▽
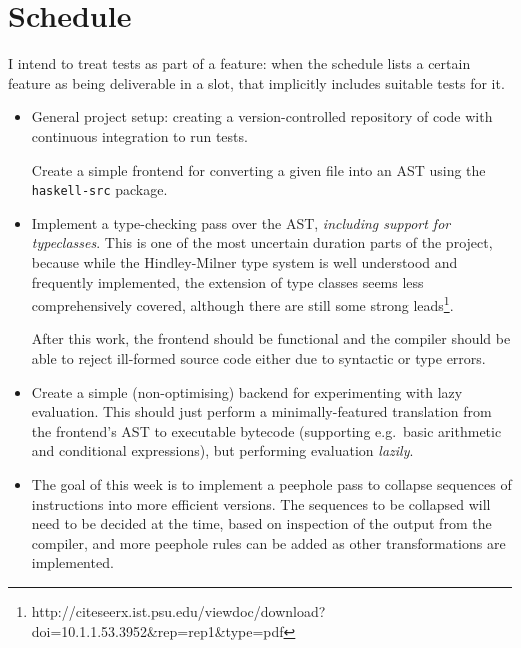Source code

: \documentclass[12pt]{article}
\newcommand\monospace[1]{\texttt{#1}}
\begin{document}
\section*{Schedule}

I intend to treat tests as part of a feature: when the schedule lists a certain feature as being deliverable in a slot,
that implicitly includes suitable tests for it.




\begin{itemize}
\item
{

    General project setup: creating a version-controlled repository of code with continuous integration to run tests.

    Create a simple frontend for converting a given file into an AST using the \monospace{haskell-src} package.
}
\item
{

    Implement a type-checking pass over the AST, \textit{including support for typeclasses}. This is one of the most
    uncertain duration parts of the project, because while the Hindley-Milner type system is well understood and
    frequently implemented, the extension of type classes seems less comprehensively covered, although there are still
    some strong leads\footnote{http://citeseerx.ist.psu.edu/viewdoc/download?doi=10.1.1.53.3952\&rep=rep1\&type=pdf}.

    After this work, the frontend should be functional and the compiler should be able to reject ill-formed
    source code either due to syntactic or type errors.
}
\item
{

    Create a simple (non-optimising) backend for experimenting with lazy evaluation. This should just perform a
    minimally-featured translation from the frontend's AST to executable bytecode (supporting e.g.\ basic arithmetic and
    conditional expressions), but performing evaluation \textit{lazily}.
}
\item
{

    The goal of this week is to implement a peephole pass to collapse sequences of instructions into more efficient
    versions. The sequences to be collapsed will need to be decided at the time, based on inspection of the output from
    the compiler, and more peephole rules can be added as other transformations are implemented.
    
}
\end{itemize}
\end{document}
△
• **DESCRIPTION OF THE TASK**: Whenever "simple" occurs in a line above, copy that line.

• **OUTPUT OF THE TASK**:
    Create a simple frontend for converting a given file into an AST using the \monospace{haskell-src} package.
    Create a simple (non-optimising) backend for experimenting with lazy evaluation. This should just perform a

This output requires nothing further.